Last week, The Twentieth Century Fund published Stuart Chase’s brightly written answers under the title Where’s the Money Coming From? ($1). Once Author Chase was a tub thumper for a planned economy run from the top by a general staff of technicians, with U.S. industry—and consumers— regimented at the bottom (A New Deal, The Economy of Abundance). Now he raises his voice just as lustily for the widest possible free enterprise. The Federal Government would in effect underwrite a free U.S. economy, keeping the lightest of fingers on the controls.
Bugaboo. Where will the money to underwrite the peace come from? Answers Author Chase: from the same place the money to underwrite the war came from. He takes a long look at the way the “bankrupt” Axis nations built their war machines, then points out once again what they proved—that a nation’s wealth is not measured by its cash in the bank, but by its labor and production. Thus: “The idea of national bankruptcy in the modern world is a verbal bugaboo.

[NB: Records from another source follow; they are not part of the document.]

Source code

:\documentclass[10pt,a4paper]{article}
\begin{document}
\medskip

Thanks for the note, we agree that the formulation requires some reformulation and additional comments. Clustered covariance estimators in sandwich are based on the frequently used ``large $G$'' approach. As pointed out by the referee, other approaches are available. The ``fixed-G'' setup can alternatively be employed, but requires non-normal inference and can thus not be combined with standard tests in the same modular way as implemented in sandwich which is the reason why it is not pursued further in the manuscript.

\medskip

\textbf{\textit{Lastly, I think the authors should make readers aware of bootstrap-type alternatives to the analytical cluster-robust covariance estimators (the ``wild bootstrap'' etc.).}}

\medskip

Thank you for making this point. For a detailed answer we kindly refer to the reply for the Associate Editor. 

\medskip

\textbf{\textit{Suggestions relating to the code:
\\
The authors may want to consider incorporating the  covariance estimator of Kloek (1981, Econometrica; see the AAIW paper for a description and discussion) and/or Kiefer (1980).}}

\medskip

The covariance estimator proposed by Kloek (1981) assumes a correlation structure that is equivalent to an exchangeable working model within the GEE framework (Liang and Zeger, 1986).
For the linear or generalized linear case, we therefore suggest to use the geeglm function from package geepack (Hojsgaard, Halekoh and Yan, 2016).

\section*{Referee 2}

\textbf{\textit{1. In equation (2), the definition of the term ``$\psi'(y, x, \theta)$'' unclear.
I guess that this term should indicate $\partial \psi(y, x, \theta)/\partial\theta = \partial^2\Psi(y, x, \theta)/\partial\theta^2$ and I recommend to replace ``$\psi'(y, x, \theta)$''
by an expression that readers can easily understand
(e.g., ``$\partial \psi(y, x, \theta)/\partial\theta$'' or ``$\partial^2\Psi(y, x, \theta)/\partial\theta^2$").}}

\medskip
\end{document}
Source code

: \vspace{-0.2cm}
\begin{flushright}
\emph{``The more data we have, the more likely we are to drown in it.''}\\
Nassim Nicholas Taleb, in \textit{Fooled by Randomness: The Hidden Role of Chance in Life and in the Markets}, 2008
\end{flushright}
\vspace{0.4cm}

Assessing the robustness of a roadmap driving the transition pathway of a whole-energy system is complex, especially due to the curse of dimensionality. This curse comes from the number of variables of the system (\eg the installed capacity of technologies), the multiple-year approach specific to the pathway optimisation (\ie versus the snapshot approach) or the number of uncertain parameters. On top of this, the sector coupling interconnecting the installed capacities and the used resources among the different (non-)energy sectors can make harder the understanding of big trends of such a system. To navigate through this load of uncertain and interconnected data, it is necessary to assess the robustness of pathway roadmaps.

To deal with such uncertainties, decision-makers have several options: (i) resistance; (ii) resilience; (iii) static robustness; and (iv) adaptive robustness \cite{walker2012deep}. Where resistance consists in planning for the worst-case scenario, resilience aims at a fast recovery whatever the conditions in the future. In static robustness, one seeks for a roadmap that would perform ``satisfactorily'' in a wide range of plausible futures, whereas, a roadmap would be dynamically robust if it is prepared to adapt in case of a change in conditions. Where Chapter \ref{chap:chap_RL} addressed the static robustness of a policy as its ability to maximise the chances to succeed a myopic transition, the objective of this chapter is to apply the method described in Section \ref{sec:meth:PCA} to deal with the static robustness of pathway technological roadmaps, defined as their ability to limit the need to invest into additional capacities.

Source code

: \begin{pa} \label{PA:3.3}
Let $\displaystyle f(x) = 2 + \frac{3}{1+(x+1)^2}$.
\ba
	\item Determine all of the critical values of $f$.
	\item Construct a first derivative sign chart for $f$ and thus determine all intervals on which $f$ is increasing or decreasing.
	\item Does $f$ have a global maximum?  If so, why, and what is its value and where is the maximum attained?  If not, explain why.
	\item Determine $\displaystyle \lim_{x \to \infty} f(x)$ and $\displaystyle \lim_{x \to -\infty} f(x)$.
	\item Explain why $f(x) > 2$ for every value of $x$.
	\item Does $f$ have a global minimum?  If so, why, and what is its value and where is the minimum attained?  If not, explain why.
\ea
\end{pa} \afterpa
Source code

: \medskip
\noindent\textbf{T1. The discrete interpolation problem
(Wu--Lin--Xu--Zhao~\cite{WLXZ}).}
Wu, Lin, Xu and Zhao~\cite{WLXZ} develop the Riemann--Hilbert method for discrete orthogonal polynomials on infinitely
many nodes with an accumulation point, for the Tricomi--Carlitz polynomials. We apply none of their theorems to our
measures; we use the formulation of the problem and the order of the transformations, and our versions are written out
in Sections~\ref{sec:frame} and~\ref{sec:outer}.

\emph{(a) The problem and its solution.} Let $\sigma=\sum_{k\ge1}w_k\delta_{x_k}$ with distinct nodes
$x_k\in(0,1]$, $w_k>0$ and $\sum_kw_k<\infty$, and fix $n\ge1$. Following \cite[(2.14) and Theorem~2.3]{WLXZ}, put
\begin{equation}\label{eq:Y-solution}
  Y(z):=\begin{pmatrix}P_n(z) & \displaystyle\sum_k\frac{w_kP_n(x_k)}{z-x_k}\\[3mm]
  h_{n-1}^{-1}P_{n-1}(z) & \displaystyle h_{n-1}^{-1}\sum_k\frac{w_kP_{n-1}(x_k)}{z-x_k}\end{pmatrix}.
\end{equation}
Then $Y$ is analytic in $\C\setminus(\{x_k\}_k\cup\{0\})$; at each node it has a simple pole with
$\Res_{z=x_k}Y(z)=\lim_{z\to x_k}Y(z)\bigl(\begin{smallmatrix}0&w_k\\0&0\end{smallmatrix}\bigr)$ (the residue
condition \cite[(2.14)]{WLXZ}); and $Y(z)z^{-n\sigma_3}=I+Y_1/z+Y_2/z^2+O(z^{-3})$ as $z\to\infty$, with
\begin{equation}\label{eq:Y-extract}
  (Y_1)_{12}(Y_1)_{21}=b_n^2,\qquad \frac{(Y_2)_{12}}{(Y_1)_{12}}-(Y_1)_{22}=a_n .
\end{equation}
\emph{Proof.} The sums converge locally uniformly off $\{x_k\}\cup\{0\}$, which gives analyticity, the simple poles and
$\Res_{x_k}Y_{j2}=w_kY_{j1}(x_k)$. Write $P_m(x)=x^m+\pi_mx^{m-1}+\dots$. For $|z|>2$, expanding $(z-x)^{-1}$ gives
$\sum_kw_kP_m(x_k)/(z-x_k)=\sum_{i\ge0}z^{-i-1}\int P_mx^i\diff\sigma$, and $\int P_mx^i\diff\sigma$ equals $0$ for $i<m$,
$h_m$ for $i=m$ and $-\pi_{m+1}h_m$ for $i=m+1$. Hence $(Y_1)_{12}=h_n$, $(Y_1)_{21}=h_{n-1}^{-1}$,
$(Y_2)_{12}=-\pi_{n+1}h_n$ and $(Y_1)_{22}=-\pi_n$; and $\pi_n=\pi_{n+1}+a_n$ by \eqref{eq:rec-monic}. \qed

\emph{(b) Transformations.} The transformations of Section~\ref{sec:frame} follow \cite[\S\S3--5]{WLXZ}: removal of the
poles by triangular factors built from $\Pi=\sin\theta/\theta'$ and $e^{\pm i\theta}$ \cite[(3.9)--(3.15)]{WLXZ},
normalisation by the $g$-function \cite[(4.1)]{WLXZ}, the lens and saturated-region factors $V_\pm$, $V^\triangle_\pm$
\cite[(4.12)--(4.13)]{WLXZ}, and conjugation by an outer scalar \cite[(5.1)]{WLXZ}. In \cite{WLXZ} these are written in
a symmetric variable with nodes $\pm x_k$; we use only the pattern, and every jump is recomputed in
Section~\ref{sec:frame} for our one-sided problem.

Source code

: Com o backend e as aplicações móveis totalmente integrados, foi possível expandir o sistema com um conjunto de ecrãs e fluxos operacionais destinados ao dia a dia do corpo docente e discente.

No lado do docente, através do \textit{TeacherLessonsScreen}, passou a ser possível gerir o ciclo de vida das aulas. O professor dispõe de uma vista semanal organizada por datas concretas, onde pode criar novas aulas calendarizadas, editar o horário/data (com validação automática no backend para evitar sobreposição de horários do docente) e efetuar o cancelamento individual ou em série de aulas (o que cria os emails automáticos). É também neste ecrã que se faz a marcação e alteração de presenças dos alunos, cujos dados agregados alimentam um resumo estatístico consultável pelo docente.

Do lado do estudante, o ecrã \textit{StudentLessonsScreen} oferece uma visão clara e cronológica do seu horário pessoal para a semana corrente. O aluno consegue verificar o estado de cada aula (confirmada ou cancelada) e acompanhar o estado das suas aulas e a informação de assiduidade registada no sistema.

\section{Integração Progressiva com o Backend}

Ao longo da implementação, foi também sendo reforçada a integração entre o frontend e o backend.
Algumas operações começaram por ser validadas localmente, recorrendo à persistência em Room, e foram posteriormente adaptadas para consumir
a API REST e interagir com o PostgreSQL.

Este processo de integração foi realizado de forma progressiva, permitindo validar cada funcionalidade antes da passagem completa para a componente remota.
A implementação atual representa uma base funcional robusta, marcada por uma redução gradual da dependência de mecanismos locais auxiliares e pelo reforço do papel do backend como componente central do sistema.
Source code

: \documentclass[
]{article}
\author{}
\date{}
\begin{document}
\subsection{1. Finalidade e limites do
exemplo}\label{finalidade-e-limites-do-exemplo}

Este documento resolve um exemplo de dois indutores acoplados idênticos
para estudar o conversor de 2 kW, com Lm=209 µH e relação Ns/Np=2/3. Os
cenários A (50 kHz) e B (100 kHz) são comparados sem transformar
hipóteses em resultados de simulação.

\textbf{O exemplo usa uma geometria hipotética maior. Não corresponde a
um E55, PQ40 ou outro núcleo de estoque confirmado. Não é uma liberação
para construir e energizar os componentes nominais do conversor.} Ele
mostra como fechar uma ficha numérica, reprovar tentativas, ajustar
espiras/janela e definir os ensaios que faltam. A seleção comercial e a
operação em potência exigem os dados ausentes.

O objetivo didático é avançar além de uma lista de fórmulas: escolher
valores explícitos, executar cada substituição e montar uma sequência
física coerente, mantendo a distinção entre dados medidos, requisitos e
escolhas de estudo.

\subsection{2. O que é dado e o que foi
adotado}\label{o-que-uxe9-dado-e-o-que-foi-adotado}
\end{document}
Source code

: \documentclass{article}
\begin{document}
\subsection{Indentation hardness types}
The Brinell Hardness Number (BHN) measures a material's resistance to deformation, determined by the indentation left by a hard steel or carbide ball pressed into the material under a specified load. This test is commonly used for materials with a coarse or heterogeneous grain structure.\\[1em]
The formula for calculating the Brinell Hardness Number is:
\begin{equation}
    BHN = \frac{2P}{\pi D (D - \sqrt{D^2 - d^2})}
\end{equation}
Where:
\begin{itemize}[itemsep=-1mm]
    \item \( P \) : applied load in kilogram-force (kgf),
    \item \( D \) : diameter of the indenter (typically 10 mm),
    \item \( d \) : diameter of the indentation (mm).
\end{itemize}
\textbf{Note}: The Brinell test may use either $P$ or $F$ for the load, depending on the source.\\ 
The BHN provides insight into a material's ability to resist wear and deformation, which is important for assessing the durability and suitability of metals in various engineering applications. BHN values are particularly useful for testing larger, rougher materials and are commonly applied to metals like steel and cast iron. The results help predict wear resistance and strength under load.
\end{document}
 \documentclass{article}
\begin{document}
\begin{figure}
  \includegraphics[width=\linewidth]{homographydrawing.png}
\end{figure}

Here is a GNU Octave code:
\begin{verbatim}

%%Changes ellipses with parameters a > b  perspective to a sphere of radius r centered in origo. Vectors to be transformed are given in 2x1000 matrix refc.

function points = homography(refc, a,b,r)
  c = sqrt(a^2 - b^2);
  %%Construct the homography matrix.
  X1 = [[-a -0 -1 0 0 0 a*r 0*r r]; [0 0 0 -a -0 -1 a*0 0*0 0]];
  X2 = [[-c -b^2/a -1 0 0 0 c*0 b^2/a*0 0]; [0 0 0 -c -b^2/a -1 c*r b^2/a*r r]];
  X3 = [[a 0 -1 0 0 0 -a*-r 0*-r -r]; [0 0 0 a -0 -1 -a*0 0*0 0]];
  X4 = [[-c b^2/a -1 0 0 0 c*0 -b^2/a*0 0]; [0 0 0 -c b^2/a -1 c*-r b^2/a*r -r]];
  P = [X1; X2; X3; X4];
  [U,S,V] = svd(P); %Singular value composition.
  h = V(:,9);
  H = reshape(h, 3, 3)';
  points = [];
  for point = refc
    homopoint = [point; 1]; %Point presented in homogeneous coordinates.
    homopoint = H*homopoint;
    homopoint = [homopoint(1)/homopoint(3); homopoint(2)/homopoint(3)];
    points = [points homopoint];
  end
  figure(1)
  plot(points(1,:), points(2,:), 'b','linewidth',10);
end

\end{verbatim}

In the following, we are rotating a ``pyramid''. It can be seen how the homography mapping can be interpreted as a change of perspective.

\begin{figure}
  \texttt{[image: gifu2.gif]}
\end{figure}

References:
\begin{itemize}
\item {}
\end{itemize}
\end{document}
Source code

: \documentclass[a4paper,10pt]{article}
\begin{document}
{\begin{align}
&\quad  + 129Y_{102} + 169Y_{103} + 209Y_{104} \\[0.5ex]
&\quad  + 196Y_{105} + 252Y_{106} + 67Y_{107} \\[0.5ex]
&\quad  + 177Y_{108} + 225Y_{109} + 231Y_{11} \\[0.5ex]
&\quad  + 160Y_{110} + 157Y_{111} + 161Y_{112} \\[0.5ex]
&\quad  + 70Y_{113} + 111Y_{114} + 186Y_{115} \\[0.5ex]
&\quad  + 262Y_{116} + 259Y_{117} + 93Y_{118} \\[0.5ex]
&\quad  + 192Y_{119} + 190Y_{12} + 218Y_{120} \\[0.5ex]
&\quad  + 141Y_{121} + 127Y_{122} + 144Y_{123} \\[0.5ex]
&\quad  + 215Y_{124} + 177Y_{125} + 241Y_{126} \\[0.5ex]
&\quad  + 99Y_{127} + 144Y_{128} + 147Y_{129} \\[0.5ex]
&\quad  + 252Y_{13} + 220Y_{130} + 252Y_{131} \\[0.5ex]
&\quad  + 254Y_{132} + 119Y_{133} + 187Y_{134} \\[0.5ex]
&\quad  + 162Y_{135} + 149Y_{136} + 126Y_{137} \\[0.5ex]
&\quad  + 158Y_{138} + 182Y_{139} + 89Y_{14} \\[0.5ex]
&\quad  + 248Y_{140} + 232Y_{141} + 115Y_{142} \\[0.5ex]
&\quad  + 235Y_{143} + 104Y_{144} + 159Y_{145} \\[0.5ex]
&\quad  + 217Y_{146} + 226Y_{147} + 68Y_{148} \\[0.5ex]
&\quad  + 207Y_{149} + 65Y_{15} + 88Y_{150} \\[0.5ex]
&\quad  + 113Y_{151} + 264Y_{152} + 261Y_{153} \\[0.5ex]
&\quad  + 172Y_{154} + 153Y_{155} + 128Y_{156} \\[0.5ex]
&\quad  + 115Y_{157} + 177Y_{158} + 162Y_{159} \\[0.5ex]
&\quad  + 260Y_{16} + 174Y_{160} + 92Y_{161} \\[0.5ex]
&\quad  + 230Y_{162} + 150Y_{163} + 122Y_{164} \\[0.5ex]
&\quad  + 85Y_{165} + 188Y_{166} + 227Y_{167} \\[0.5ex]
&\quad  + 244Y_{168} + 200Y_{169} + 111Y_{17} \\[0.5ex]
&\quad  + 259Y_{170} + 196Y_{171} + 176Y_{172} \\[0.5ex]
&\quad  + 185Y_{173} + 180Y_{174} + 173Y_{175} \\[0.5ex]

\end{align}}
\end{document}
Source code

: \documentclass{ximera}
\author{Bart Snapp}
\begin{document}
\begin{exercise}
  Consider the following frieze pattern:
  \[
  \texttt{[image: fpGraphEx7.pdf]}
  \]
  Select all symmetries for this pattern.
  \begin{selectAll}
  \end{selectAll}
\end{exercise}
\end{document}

The only way a large nation can go bankrupt today is to run out of men or materials. . . . You can buy your war … to the limit of the nation’s manpower, machine-hours and materials. . . . Except for our fears and financial traditions, the same formula can be followed in peacetime.”
Thus, he estimates, the U.S. can comfortably carry a national debt as high as $300,000,000,000 if its men, materials and dollars are kept working full blast by a compensatory economy.
Gadgets. Stripped to its bones, the Chase compensatory economy is nothing but old-fashioned pump-priming on a vast scale, through self-liquidating public works and expanded social security, with a few new gadgets on the pump. The gadgets:
>A barometer based on a disinterested monthly count of the unemployed or the rate of spending for consumer goods. Whenever the number of jobless rises above a set standard, or the rate of spending falls below, priming would start.
>A double budget for the U.S., similar to Sweden’s, to keep public-works expenditures separate from government running expenses.
>A tax on bank accounts and other “idle” money, to keep dollars working and prevent slack times. A tax on spending in booms to hedge against inflation.
Calamity. A major obstacle to this plausible plan is noted by Author Chase himself. Will it be politically possible to keep taxes sky-high in fat years, as they must be kept to lay away a cushion for the lean? Mr. Chase is not sure. Practically any politician could set his mind at rest instantly with the obvious answer: No. “Americans,” he writes, “traditionally regard taxes as a burden and a waste, if not an outrage. . . . They will have to change their ideas and begin to think about taxes the way they have been taught to think about insurance. You pay now in order to avoid calamity later.”